## INFORMATION SUPPLIED
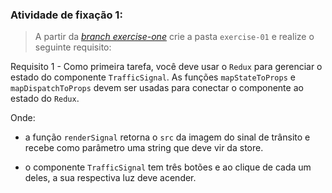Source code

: ###  Atividade de fixação 1:
> A partir da _[branch exercise-one](https://github.com/tryber/exercise-react-with-redux-intro/tree/exercise-one)_ crie a pasta `exercise-01` e realize o seguinte requisito:

Requisito 1 - Como primeira tarefa, você deve usar o `Redux` para gerenciar o estado do componente `TrafficSignal`. As funções `mapStateToProps` e `mapDispatchToProps` devem ser usadas para conectar o componente ao estado do `Redux`.

Onde:

* a função `renderSignal` retorna o `src` da imagem do sinal de trânsito e recebe como parâmetro uma string que deve vir da store.

* o componente `TrafficSignal` tem três botões e ao clique de cada um deles, a sua respectiva luz deve acender.

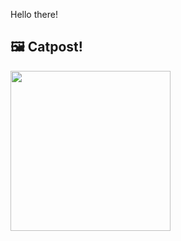 Hello there!



## 🖼️ Catpost!

<sub>
    <img src="https://cdn2.thecatapi.com/images/eeg.jpg" height="256">
</sub>

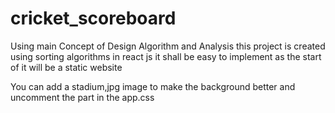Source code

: # cricket_scoreboard
 Using main Concept of Design Algorithm and Analysis this project is created using sorting algorithms in react js  it shall be easy to implement as the start of it will be a static website

 You can add a stadium,jpg image to make the background better and uncomment the part in the app.css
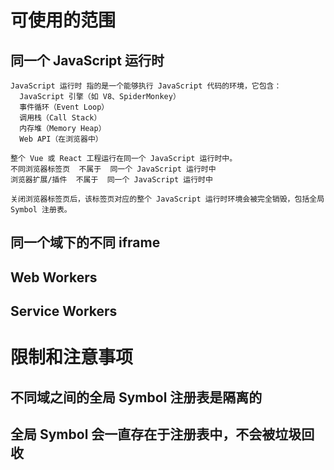 # 可使用的范围

## 同一个 JavaScript 运行时
    JavaScript 运行时 指的是一个能够执行 JavaScript 代码的环境，它包含：
      JavaScript 引擎（如 V8、SpiderMonkey）
      事件循环（Event Loop）
      调用栈（Call Stack）
      内存堆（Memory Heap）
      Web API（在浏览器中）

    整个 Vue 或 React 工程运行在同一个 JavaScript 运行时中。
    不同浏览器标签页  不属于  同一个 JavaScript 运行时中
    浏览器扩展/插件  不属于  同一个 JavaScript 运行时中

    关闭浏览器标签页后，该标签页对应的整个 JavaScript 运行时环境会被完全销毁，包括全局 Symbol 注册表。
    
## 同一个域下的不同 iframe
## Web Workers
## Service Workers






# 限制和注意事项

## 不同域之间的全局 Symbol 注册表是隔离的
## 全局 Symbol 会一直存在于注册表中，不会被垃圾回收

## ACTION ITEM
In the answer, repeat exactly the lines from the top of the entries above through the line with "## Web Workers", and leave pictures out of it.

## SOLUTION TO THIS PROBLEM
Source code

: ###  Atividade de fixação 1:
> A partir da _[branch exercise-one](https://github.com/tryber/exercise-react-with-redux-intro/tree/exercise-one)_ crie a pasta `exercise-01` e realize o seguinte requisito:

Requisito 1 - Como primeira tarefa, você deve usar o `Redux` para gerenciar o estado do componente `TrafficSignal`. As funções `mapStateToProps` e `mapDispatchToProps` devem ser usadas para conectar o componente ao estado do `Redux`.

Onde:

* a função `renderSignal` retorna o `src` da imagem do sinal de trânsito e recebe como parâmetro uma string que deve vir da store.

* o componente `TrafficSignal` tem três botões e ao clique de cada um deles, a sua respectiva luz deve acender.

 Hello there!



## 🖼️ Catpost!

<sub>
    <img src="https://cdn2.thecatapi.com/images/eeg.jpg" height="256">
</sub>

Source code

: # cricket_scoreboard
 Using main Concept of Design Algorithm and Analysis this project is created using sorting algorithms in react js  it shall be easy to implement as the start of it will be a static website

 You can add a stadium,jpg image to make the background better and uncomment the part in the app.css
 # 可使用的范围

## 同一个 JavaScript 运行时
    JavaScript 运行时 指的是一个能够执行 JavaScript 代码的环境，它包含：
      JavaScript 引擎（如 V8、SpiderMonkey）
      事件循环（Event Loop）
      调用栈（Call Stack）
      内存堆（Memory Heap）
      Web API（在浏览器中）

    整个 Vue 或 React 工程运行在同一个 JavaScript 运行时中。
    不同浏览器标签页  不属于  同一个 JavaScript 运行时中
    浏览器扩展/插件  不属于  同一个 JavaScript 运行时中

    关闭浏览器标签页后，该标签页对应的整个 JavaScript 运行时环境会被完全销毁，包括全局 Symbol 注册表。
    
## 同一个域下的不同 iframe
## Web Workers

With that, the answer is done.